In fact, we can just put them all together as -ril
to get the same result.
Neelams-MacBook-Pro:docsearch neelamgurnani$ grep -ril "vista" written_2/
written_2//non-fiction/OUP/Castro/chB.txt
written_2//travel_guides/berlitz1/IntroDublin.txt
written_2//travel_guides/berlitz1/IntroMadeira.txt
written_2//travel_guides/berlitz1/WhereToGreek.txt
written_2//travel_guides/berlitz1/WhereToLakeDistrict.txt
written_2//travel_guides/berlitz1/WhereToIsrael.txt
written_2//travel_guides/berlitz1/WhereToFrance.txt
written_2//travel_guides/berlitz1/WhereToMadeira.txt
written_2//travel_guides/berlitz1/WhereToIbiza.txt
written_2//travel_guides/berlitz1/WhereToLosAngeles.txt
written_2//travel_guides/berlitz1/WhereToJerusalem.txt
written_2//travel_guides/berlitz1/IntroLakeDistrict.txt
written_2//travel_guides/berlitz2/Costa-WhereToGo.txt
written_2//travel_guides/berlitz2/Portugal-WhereToGo.txt
written_2//travel_guides/berlitz2/Bahamas-WhereToGo.txt
written_2//travel_guides/berlitz2/Crete-WhereToGo.txt
written_2//travel_guides/berlitz2/Canada-WhereToGo.txt
written_2//travel_guides/berlitz2/Athens-WhereToGo.txt
written_2//travel_guides/berlitz2/China-WhereToGo.txt
written_2//travel_guides/berlitz2/CstaBlanca-WhereToGo.txt
written_2//travel_guides/berlitz2/PuertoRico-WhereToGo.txt
written_2//travel_guides/berlitz2/CanaryIslands-WhereToGo.txt
written_2//travel_guides/berlitz2/Algarve-WhereToGo.txt
written_2//travel_guides/berlitz2/Nepal-WhatToDo.txt
written_2//travel_guides/berlitz2/Vallarta-WhereToGo.txt
Curently, grep searches for a string in a file by finding any valid expression that contains it. However, what if we just want a specific word? By using -w, we force grep to pattern match to certain words. Essentially, it will separate words by blank spaces and search based on that.

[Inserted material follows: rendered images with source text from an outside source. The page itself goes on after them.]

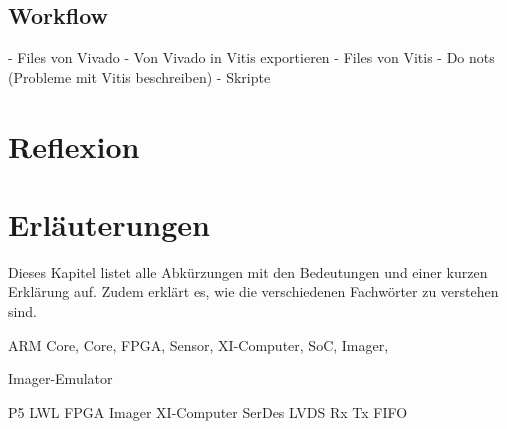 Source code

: \documentclass{article}
\begin{document}
\subsection{Workflow}
- Files von Vivado
- Von Vivado in Vitis exportieren
- Files von Vitis
- Do nots (Probleme mit Vitis beschreiben)
- Skripte


\section{Reflexion}



\section{Erläuterungen}
Dieses Kapitel listet alle Abkürzungen mit den Bedeutungen und einer kurzen Erklärung auf. Zudem erklärt es, wie die verschiedenen Fachwörter zu verstehen sind.

ARM Core,
Core,
FPGA,
Sensor,
XI-Computer,
SoC,
Imager,

Imager-Emulator

P5
LWL
FPGA
Imager
XI-Computer
SerDes
LVDS
Rx
Tx
FIFO
\end{document}
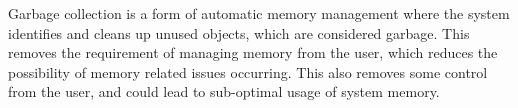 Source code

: Garbage collection is a form of automatic memory management where the system identifies and cleans up unused objects, which are considered garbage. This removes the requirement of managing memory from the user, which reduces the possibility of memory related issues occurring. This also removes some control from the user, and could lead to sub-optimal usage of system memory.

Neelams-MacBook-Pro:docsearch neelamgurnani$ grep "John" written_2//non-fiction/
OUP/Castro/chB.txt written_2//non-fiction/OUP/Castro/chV.txt written_2//
non-fiction/OUP/Castro/chM.txt
written_2//non-fiction/OUP/Castro/chB.txt:Bourke, Captain John Gregory (1846–1896)
written_2//non-fiction/OUP/Castro/chB.txt:Luke, Mark, John and Matthew
written_2//non-fiction/OUP/Castro/chV.txt:References Alarcon 1989; Brundage 1979;
Demarest and Taylor 1956; Elizondo 1957; -Johnston...
written_2//non-fiction/OUP/Castro/chM.txt:There have been over twenty-one published
versions of the Joaquín Murrieta legend. The first and for many years the one
considered most -authentic was by John ...
written_2//non-fiction/OUP/Castro/chM.txt:Joseph Henry Jackson’s work traces the
history of the legend, claiming all the information came from the John Rollin Ridge ...
Searching for "John" in three files
We can see that in file chV.txt
, the word John is actually found in the name Johnston. To find the files with just the word "John" and no variation that simply contains that string, we use -w.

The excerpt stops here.